How to complete this task >> When a line in the material contains the word "halo", copy it.

Data provided >>
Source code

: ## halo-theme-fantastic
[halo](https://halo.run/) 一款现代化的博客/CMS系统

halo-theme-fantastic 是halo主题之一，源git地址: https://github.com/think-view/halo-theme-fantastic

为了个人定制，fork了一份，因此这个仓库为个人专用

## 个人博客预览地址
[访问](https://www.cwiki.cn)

Answer >>
: ## halo-theme-fantastic
[halo](https://halo.run/) 一款现代化的博客/CMS系统
halo-theme-fantastic 是halo主题之一，源git地址: https://github.com/think-view/halo-theme-fantastic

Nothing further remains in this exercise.